The Motor Sports Association’s first ever Advanced Apprenticeship in Sporting Excellence begins in earnest this week as the Class of 2009 enrols on the course.
Having received nearly 70 applications from drivers looking to join the government-funded programme, the MSA has selected a total of 33 drivers to make up the inaugural intake of the course. The MSA was looking for evidence of performances to date and the potential of candidates to go on to achieve an Elite level of competition in future years. The MSA is also delighted to have teamed up with the Auto Cycle Union (ACU), governing body of two-wheeled motor sport, who have nominated six of their riders to join the MSA’s scheme.
Last week, the MSA’s three nominated assessors – former racer and current Go Motorsport Regional Development Officer Tom Gaymor, British Rally Elite graduate James Wozencroft and MSA co-ordinator Greg Symes – received two days of training at Motor Sports House in order to qualify for their A1 Assessor award. The assessors will be assigned up to 15 AASE candidates and will be responsible for their assessment throughout the course of the programme.

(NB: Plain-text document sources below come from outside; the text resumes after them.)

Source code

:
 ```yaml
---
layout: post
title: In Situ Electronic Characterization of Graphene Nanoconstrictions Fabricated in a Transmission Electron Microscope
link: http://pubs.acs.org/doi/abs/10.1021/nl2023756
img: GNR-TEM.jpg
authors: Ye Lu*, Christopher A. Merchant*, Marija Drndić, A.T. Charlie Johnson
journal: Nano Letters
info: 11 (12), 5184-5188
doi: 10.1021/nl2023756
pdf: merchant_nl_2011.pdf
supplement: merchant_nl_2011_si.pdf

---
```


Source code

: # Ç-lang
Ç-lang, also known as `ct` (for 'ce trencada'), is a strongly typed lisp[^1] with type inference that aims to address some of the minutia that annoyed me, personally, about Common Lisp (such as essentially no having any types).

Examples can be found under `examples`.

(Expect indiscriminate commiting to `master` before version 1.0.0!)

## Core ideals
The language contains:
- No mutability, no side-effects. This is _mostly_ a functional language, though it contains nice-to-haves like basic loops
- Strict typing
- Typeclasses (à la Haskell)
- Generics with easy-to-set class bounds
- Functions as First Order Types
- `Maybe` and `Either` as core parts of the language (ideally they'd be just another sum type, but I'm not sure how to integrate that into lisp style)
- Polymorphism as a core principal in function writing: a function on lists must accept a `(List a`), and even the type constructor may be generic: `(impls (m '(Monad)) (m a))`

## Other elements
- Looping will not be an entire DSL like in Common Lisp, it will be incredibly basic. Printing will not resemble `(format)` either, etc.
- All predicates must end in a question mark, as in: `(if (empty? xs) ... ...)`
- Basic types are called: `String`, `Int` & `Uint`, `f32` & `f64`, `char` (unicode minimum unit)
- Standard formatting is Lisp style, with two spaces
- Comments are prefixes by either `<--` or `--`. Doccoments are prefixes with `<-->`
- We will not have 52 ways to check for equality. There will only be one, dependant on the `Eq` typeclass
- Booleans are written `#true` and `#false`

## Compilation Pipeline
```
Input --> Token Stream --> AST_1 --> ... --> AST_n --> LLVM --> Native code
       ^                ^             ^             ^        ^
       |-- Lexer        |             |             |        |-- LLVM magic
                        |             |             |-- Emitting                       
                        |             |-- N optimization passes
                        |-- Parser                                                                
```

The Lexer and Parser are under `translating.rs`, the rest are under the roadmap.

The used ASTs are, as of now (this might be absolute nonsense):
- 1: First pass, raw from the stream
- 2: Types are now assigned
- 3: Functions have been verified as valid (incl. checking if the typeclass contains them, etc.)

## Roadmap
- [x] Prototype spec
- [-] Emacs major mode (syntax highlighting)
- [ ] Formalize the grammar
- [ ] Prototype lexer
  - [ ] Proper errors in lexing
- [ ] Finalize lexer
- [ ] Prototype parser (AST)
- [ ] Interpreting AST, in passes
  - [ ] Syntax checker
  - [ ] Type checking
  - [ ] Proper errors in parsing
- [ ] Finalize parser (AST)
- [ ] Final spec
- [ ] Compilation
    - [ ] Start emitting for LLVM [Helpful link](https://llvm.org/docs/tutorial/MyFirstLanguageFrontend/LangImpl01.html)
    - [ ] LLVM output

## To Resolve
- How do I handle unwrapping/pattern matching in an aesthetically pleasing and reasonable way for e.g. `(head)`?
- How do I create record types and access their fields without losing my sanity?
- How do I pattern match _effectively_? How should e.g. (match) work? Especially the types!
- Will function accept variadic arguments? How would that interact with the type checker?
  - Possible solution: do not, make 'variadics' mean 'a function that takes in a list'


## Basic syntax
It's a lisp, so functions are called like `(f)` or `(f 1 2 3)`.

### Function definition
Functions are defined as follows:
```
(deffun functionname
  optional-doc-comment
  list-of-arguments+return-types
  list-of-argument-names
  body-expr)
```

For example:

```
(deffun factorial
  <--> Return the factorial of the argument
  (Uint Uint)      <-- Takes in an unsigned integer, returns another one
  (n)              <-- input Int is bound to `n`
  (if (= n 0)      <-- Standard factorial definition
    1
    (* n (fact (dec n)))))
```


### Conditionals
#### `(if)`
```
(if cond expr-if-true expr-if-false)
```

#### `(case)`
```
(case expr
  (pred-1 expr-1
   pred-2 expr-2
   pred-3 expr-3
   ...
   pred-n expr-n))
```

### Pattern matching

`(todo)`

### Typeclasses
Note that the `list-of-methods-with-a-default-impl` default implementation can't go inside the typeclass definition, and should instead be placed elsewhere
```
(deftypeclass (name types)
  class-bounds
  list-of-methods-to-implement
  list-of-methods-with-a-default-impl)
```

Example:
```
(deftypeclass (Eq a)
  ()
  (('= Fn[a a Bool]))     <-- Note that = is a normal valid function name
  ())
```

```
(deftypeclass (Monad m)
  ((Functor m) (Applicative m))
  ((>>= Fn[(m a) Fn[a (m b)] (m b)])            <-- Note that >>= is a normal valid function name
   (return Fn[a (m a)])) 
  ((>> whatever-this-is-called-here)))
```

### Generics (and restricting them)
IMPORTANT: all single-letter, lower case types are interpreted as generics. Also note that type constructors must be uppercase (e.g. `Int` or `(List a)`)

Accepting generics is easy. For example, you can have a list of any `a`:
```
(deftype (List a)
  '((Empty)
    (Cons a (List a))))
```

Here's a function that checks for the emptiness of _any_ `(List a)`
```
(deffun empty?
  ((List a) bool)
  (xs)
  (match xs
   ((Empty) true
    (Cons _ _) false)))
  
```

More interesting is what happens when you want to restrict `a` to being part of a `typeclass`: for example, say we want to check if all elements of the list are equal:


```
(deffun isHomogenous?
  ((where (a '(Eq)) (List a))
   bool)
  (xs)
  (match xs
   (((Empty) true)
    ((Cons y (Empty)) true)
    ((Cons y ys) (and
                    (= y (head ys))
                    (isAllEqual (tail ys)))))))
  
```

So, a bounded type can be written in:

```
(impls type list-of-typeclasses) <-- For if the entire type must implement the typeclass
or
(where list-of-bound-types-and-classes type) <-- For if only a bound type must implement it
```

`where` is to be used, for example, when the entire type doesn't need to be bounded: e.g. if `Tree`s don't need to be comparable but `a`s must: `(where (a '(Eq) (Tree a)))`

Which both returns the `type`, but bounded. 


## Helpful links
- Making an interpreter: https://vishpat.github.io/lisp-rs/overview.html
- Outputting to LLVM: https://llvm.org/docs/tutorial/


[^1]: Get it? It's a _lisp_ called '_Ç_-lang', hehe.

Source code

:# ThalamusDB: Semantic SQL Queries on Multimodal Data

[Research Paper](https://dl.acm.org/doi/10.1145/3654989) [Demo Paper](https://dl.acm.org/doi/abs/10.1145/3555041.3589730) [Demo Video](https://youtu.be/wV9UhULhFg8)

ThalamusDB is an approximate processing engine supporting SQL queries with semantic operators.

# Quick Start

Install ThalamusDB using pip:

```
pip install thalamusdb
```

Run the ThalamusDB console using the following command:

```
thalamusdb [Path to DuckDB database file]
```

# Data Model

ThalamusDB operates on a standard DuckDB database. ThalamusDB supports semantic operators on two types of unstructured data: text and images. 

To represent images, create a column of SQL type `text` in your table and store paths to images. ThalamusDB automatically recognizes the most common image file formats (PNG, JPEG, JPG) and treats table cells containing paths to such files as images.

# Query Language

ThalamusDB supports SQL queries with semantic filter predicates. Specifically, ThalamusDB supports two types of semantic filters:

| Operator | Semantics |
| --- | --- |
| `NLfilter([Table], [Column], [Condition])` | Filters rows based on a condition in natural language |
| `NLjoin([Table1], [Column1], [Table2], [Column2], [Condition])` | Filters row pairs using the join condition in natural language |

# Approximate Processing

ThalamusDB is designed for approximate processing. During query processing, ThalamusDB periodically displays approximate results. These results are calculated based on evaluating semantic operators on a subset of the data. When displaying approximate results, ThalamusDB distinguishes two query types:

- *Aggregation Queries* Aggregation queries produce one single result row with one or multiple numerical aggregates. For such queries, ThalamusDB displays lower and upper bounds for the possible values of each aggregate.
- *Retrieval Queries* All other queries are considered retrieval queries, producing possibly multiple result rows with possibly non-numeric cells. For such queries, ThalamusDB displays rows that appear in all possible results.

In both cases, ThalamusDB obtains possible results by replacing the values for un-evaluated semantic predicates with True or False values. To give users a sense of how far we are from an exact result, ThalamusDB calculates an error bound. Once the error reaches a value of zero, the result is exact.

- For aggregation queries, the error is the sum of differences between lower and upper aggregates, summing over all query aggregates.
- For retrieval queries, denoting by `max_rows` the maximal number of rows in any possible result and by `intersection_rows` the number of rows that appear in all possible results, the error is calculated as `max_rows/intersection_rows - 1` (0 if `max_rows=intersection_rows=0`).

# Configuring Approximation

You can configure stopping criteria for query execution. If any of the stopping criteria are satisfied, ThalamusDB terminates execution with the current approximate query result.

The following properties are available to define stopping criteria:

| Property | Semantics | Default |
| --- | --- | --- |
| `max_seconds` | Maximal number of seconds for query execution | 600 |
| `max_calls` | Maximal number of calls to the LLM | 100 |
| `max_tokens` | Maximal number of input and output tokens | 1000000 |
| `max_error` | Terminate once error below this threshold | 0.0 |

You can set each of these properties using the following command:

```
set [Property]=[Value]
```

This week (Tuesday/Wednesday), the 39 AASE students will attend a two-day induction course at Croydon College, South London. Croydon College has previously delivered AASE courses in both golf and athletics and has been chosen by the MSA to lead the AASE in motor sport as a result of its excellent track record.
During the induction, the students will receive an introduction to the programme, will conduct an initial assessment of their abilities and knowledge and engage in workshop sessions to begin the study process. Following the induction period, much of the learning will be delivered remotely, with further blocks of study time scheduled for later in the year.
MSA Performance Director, Robert Reid, who has created the AASE in motor sport and brought it together under the newly launched MSA Academy structure, is delighted that the programme is up and running.
“It was great last week to attend the assessor training day – it really feels as though we are moving forward now,” he explains. “We have spent a long time getting this all together – I would like to thank everyone for the patience they have shown, but it was important to make sure that we got it right from the start.
“I am sure that the athletes won’t know exactly what to expect when they turn up this week, but I am certain that those that apply themselves and stick with the course for the next 15 months will emerge not only as far better drivers with far greater potential, but they will have a really valuable qualification that can be used in later life if they need to.”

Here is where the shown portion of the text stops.